A duração da projeção vai passando e, cada vez mais, a imagem bruxa da enfermeira vai sendo revelado, já que isso não demora para acontecer. Sheldon, por pressão, acaba emprestando uma pasta para Bates, que contém os seus escritos para um novo projeto. Ocorre que, ao terminar a leitura, Bates descobre que a protagonista do livro, Misery, morre. É a gota d'água para a sua ira. Ela, então, espera a noite cair e, num momento distraído de sua cobaia, abre a porta com uma raiva abrupta e começa a gritar com Sheldon, ameaçando-o de morte e o aterrorizando com todo e qualquer objeto, jogando cadeiras para cima, chutando tudo que estava em sua frente.
Estava desenhado o perfil da enfermeira Annie, uma fã compulsiva e doentia.
Quem poderia ser um fã tão carrapato como ela? E pior, um carrapato diabólico e manipulador? Por esses e outros motivos, Sheldon fica preso e assustado num quarto o dia inteiro, como refém, sem ter o que fazer. Quando Annie sai às compras, é sempre o momento em que ele tenta fugir. Ora usando um grampo para vencer a fechadura, ora se esticando para, com muito esforço, se deslocar de sua cadeira de rodas para girar a maçaneta, realizar curvas e descobrir o que há na casa. Acha até um telefone na sala. Porém, o mesmo sem receptor, ou seja, desativado. Nesse momento, um dos melhores do filme, ele profere pensando alto: "Bruxa maluca!". E, nesse mesmo dia em que consegue sair do quarto, se vê numa enrascada das feias. O carro de Annie retorna e Sheldon ouve o ronco do motor. Como numa superação improvável, volta pro seu quarto a tempo, sem deixar suspeitas. Acontece que depois tudo seria descoberto e, ah, nem prefiro comentar as atro idades que a mestre do sadismo Bates faria.

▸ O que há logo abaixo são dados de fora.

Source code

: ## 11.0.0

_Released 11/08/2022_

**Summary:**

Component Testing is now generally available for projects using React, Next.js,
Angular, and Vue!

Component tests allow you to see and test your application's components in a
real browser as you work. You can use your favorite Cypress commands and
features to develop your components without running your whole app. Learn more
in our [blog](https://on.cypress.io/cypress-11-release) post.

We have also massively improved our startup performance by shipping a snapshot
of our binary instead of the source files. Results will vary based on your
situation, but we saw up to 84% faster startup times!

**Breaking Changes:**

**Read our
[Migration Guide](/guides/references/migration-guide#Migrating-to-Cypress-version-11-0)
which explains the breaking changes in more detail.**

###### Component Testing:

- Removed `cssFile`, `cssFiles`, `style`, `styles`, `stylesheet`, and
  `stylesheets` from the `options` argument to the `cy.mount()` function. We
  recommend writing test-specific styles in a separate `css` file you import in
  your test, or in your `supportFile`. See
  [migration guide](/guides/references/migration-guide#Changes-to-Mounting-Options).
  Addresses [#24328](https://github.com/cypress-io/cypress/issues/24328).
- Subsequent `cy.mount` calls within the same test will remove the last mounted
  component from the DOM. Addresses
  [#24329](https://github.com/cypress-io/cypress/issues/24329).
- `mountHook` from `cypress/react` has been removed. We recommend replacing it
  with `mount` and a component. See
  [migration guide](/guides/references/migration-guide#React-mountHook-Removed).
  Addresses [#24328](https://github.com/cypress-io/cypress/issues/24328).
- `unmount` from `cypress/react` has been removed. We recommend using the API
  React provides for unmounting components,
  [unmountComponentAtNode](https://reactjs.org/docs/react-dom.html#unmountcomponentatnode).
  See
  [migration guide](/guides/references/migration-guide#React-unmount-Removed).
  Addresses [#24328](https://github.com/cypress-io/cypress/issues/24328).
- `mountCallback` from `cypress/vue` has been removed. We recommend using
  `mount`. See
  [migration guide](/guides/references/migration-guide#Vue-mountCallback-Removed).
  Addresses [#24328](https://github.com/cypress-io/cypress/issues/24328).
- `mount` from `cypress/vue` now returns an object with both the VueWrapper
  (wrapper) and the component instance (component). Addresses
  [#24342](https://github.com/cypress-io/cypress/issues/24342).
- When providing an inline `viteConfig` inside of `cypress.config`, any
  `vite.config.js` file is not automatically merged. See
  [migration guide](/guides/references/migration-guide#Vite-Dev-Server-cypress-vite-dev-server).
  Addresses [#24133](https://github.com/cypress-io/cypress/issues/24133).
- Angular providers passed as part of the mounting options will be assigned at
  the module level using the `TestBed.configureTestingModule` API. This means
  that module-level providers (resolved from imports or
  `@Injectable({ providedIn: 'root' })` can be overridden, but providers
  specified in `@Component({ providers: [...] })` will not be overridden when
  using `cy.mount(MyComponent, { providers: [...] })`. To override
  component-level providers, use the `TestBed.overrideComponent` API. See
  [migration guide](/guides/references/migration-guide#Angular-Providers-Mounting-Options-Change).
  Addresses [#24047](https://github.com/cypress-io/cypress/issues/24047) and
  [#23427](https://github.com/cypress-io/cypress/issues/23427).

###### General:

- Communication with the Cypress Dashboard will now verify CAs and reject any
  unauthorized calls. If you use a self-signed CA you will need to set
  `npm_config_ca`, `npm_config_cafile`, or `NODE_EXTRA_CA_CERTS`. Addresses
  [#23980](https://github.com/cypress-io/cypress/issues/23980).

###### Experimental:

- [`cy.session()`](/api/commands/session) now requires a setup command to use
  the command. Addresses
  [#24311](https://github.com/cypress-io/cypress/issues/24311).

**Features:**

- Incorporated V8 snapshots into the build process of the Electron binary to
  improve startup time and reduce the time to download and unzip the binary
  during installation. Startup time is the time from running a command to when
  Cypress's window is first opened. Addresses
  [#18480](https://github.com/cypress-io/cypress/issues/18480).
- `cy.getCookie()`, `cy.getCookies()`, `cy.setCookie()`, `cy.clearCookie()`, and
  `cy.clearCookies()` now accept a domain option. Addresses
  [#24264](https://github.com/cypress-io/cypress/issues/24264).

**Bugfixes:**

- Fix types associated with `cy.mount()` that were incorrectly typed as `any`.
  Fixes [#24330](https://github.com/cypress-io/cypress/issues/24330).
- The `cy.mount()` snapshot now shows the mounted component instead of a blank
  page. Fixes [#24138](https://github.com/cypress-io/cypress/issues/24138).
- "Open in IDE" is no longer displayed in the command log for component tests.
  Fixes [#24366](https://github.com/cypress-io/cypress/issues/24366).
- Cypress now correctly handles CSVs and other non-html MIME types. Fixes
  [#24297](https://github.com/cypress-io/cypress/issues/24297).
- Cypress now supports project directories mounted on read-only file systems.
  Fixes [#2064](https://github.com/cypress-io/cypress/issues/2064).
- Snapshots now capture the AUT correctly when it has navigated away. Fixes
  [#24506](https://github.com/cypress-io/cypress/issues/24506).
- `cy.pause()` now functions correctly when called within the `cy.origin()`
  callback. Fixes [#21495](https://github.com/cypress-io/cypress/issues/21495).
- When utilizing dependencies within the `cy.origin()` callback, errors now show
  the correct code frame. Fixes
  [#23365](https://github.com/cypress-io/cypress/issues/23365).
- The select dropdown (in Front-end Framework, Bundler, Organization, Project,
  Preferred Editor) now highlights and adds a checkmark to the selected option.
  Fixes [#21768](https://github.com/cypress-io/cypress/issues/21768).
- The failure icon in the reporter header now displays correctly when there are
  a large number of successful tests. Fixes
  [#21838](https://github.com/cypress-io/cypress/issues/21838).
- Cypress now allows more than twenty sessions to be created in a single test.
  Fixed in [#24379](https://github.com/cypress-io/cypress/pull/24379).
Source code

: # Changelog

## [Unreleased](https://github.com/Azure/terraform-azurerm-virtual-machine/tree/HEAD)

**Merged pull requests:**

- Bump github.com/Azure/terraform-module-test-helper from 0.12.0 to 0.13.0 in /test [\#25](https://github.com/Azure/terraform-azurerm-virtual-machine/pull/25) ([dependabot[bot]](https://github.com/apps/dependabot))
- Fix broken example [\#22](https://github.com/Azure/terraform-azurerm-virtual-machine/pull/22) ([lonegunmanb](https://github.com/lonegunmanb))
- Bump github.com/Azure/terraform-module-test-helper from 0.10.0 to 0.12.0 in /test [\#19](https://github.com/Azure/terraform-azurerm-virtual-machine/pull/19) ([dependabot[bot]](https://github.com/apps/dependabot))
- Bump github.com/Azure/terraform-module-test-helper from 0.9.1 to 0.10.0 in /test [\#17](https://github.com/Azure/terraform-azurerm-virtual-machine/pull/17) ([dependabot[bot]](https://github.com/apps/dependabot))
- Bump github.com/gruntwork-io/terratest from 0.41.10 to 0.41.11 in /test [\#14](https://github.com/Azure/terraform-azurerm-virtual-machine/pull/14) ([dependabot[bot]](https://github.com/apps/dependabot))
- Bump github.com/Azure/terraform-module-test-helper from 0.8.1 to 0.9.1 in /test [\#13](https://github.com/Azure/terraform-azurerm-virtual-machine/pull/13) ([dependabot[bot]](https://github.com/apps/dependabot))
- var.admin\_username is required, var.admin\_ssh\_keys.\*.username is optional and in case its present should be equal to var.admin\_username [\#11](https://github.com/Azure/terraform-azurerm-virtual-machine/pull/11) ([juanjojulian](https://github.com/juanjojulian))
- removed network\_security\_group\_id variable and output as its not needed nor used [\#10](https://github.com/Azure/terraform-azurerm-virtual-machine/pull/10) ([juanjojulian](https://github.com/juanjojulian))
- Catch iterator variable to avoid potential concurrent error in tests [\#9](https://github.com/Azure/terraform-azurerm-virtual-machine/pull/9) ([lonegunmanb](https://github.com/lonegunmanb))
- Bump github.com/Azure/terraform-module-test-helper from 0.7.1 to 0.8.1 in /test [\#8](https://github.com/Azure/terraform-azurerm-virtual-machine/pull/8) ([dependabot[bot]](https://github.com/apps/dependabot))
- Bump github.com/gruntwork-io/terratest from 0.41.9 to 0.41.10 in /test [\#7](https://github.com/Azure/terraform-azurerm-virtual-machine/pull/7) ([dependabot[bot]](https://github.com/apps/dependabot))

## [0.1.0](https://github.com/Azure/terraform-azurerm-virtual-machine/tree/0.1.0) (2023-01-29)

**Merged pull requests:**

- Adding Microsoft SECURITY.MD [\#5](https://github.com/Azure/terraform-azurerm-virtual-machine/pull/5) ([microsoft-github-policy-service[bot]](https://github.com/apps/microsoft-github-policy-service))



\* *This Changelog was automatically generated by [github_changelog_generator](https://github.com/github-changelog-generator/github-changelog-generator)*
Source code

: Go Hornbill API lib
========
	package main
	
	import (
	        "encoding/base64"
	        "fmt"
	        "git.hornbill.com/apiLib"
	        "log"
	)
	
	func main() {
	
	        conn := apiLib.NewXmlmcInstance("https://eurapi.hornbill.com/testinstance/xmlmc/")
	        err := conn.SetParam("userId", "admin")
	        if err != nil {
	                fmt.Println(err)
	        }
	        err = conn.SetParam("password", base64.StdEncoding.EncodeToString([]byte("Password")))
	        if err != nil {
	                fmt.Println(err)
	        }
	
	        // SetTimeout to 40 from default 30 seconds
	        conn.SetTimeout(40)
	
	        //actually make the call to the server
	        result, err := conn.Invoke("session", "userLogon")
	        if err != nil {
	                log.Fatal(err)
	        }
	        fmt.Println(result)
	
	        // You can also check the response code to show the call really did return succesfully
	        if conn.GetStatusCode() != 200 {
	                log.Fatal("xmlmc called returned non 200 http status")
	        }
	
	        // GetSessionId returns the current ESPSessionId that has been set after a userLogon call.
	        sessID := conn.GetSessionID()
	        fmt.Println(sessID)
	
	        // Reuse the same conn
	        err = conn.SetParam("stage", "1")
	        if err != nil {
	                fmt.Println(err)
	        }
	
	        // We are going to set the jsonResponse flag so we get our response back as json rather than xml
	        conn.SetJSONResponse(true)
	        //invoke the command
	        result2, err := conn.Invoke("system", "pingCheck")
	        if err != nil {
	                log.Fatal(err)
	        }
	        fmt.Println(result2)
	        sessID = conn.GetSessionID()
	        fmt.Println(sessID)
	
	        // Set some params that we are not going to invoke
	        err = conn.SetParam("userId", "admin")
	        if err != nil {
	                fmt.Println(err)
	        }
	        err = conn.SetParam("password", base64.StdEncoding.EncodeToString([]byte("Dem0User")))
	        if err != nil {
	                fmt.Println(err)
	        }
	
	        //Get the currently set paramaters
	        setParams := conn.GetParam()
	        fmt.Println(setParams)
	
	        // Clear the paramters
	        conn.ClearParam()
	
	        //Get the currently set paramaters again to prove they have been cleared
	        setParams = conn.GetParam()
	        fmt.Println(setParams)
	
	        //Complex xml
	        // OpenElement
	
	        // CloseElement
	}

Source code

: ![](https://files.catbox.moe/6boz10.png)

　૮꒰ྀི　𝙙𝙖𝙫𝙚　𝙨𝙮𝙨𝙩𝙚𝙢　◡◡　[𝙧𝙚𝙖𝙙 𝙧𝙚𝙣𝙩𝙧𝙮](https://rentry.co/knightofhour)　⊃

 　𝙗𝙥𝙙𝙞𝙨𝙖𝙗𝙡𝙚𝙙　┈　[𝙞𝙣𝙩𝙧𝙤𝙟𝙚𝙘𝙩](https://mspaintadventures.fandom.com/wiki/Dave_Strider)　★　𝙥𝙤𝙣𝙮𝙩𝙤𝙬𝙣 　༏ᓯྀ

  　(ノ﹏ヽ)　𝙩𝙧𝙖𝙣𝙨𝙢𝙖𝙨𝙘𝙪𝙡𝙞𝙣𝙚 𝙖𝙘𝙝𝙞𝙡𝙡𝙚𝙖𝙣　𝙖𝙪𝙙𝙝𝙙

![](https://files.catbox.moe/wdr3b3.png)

Aliás, sua atuação é magnética e sísmica, enquanto que a de Caan também não poderia ser melhor. Suas expressões de sofrimento e dor não parecem nem um pouco com cara de dor de barriga, mas sim com a de um sentimento conflitante genuíno. É quase uma anedota vê-lo fazer cara de paisagem para Annie enquanto ela o obriga a escrever um livro colocando ela mesmo como protagonista. É nessa ideia que Reiner nos mostra até onde vai a adoração e é esse o cerne do filme. Uma pen foi o filme não dar um passo maior que a perna, como o mestre Kubrick fez adaptando The Shining, de King. Obra também adaptado, Louca Obsessão sofreu com o mesmo problema de Conta Comigo, também comandado por Reiner, a falta de pujança e molejo na condução. Sim, um molejo, um requebrado maior na condução da história, com menos esquematismo.
A sorte é que a sintonia dos atores compôs a tonica da obra e, alguns poucos momentos assustadores, fizeram do todo um encorpado. Faltou cruzar a linha de chegada, faltou incorporar um tempero a mais numa história que poderia ter um trato melhor de câmera, além dos redondos e cíclicos enquadramentos fechadinhos e travellings. Reiner não é um Stanley Kubrick, todos já sabem, mas conduziu, digamos, de forma correta uma história assustadora. E, que seja, um enredo que conte a história de uma fã doentia não é algo recorrente, normalmente se mostra só essa relação de maneira saudável. E se um dia seu fã salvasse você da morte? Mas, e se depois disso, ele tentasse te matar? Perturbador, não?